▶ AIM OF THE EXERCISE:
From the entries below, tally the lines with "gray" in them and reply with that figure only.

************

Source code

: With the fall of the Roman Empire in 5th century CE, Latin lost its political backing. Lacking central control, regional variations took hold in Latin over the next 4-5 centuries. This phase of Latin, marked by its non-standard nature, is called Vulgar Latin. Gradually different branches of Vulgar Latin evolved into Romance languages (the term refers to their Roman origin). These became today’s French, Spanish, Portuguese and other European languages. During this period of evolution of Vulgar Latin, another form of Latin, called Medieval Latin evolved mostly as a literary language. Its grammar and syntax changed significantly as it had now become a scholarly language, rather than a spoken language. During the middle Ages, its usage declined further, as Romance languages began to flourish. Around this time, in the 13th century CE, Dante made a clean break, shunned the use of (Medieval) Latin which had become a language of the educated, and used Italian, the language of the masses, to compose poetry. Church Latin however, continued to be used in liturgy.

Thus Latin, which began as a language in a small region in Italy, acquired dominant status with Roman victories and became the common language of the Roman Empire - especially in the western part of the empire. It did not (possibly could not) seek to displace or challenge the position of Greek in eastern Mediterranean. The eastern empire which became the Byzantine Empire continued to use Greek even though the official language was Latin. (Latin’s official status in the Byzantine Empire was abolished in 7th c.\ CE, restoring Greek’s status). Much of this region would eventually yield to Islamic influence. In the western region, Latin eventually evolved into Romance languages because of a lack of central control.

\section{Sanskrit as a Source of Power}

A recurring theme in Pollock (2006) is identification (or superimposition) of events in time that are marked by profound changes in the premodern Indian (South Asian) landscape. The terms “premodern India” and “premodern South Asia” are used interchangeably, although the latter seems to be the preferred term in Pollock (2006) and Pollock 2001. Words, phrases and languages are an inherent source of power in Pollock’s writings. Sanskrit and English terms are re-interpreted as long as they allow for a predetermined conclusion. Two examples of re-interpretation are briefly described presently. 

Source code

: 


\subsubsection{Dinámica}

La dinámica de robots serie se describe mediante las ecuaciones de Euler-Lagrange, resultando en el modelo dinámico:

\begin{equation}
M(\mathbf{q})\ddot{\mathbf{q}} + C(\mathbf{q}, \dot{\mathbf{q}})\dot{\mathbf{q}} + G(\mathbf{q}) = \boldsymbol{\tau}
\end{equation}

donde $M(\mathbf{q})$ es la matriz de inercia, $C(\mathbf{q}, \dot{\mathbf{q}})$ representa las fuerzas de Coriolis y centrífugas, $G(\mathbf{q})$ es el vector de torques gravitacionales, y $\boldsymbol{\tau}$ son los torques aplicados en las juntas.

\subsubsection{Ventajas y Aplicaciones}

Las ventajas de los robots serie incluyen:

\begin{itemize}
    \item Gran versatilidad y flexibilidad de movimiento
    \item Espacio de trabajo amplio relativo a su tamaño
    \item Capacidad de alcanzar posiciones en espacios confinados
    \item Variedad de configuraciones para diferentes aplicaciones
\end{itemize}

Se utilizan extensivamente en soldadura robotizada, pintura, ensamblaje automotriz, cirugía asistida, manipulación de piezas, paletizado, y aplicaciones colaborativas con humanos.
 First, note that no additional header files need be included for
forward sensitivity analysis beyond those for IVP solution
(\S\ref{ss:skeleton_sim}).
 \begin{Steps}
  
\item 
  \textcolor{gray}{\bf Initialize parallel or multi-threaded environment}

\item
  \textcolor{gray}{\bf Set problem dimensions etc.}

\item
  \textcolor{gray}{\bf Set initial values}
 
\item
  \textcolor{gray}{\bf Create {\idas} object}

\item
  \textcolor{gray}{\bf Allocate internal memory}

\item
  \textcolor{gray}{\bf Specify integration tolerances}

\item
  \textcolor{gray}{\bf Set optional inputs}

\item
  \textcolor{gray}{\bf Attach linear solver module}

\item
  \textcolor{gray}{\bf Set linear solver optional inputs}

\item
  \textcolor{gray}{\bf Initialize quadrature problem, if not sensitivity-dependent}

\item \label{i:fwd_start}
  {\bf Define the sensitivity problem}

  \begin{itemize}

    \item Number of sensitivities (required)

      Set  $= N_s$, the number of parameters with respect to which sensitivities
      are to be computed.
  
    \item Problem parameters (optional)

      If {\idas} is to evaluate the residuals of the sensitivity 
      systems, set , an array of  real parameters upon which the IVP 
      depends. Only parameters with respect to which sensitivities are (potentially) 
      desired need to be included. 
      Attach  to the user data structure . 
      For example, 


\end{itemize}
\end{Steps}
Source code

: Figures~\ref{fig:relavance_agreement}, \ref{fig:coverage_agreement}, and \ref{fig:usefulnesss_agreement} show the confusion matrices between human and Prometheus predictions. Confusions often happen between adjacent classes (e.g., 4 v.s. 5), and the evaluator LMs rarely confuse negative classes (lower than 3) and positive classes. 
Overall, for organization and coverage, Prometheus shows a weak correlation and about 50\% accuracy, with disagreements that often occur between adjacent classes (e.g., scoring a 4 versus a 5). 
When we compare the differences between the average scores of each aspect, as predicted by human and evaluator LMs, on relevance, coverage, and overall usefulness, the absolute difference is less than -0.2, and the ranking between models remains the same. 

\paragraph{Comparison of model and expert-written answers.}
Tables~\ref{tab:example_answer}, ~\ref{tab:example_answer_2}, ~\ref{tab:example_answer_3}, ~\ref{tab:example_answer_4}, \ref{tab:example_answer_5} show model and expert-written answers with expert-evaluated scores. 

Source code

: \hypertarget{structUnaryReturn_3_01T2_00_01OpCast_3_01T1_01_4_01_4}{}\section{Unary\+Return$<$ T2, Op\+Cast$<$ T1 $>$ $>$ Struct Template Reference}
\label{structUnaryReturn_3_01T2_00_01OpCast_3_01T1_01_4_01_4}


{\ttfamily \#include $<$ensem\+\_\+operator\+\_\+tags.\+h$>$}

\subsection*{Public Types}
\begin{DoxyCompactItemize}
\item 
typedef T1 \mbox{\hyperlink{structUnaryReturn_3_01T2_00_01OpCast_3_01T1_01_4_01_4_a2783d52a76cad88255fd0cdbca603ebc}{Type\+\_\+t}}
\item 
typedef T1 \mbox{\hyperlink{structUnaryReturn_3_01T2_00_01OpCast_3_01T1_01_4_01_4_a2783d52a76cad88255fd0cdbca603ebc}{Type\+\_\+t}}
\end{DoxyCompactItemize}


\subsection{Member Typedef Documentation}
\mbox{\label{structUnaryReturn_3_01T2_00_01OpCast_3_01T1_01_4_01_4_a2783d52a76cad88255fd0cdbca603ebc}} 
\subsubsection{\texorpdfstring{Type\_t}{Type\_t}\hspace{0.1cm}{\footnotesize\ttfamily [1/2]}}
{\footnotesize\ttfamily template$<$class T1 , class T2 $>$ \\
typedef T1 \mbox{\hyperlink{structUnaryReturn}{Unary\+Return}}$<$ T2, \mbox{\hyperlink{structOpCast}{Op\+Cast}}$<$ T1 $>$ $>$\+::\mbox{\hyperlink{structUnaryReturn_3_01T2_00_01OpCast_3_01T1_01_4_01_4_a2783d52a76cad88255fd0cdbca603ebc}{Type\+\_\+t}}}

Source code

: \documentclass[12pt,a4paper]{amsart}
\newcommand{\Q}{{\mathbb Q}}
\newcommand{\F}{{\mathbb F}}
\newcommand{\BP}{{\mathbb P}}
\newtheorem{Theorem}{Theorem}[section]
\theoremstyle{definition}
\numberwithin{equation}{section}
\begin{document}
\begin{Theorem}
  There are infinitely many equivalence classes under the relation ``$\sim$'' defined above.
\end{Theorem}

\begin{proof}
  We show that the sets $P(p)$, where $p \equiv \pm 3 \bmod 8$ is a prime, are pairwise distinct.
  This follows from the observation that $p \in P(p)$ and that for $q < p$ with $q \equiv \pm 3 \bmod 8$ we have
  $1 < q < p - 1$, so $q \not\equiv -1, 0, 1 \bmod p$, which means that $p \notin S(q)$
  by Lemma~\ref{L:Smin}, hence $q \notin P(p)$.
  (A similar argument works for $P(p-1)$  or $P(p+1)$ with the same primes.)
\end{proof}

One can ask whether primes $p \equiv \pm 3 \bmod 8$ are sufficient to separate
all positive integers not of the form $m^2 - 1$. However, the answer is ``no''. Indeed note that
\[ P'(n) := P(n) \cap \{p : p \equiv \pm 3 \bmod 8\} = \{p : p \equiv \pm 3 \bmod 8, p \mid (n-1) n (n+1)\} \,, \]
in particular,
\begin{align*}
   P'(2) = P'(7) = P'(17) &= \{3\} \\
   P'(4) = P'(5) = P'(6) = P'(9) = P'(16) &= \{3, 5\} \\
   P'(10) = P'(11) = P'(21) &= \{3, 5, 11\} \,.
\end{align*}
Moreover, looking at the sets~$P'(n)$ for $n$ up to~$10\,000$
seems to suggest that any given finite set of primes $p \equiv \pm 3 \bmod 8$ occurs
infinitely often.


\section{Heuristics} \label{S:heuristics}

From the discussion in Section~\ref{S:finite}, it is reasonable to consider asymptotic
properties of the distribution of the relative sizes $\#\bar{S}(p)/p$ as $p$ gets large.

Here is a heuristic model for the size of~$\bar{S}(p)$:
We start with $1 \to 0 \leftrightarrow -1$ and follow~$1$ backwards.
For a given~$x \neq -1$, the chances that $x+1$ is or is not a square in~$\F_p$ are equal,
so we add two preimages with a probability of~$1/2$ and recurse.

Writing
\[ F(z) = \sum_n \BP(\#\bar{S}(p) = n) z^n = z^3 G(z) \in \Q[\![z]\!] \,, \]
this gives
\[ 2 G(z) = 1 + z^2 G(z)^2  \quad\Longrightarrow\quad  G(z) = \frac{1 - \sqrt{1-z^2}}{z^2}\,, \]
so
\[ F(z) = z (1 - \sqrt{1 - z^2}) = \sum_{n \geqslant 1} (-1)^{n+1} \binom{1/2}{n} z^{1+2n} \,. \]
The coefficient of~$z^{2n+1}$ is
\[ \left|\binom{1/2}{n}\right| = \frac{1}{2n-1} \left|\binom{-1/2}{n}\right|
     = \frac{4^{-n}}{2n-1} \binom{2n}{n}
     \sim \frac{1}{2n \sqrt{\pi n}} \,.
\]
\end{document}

************

▶ SOLUTION FOR THIS PROBLEM:
10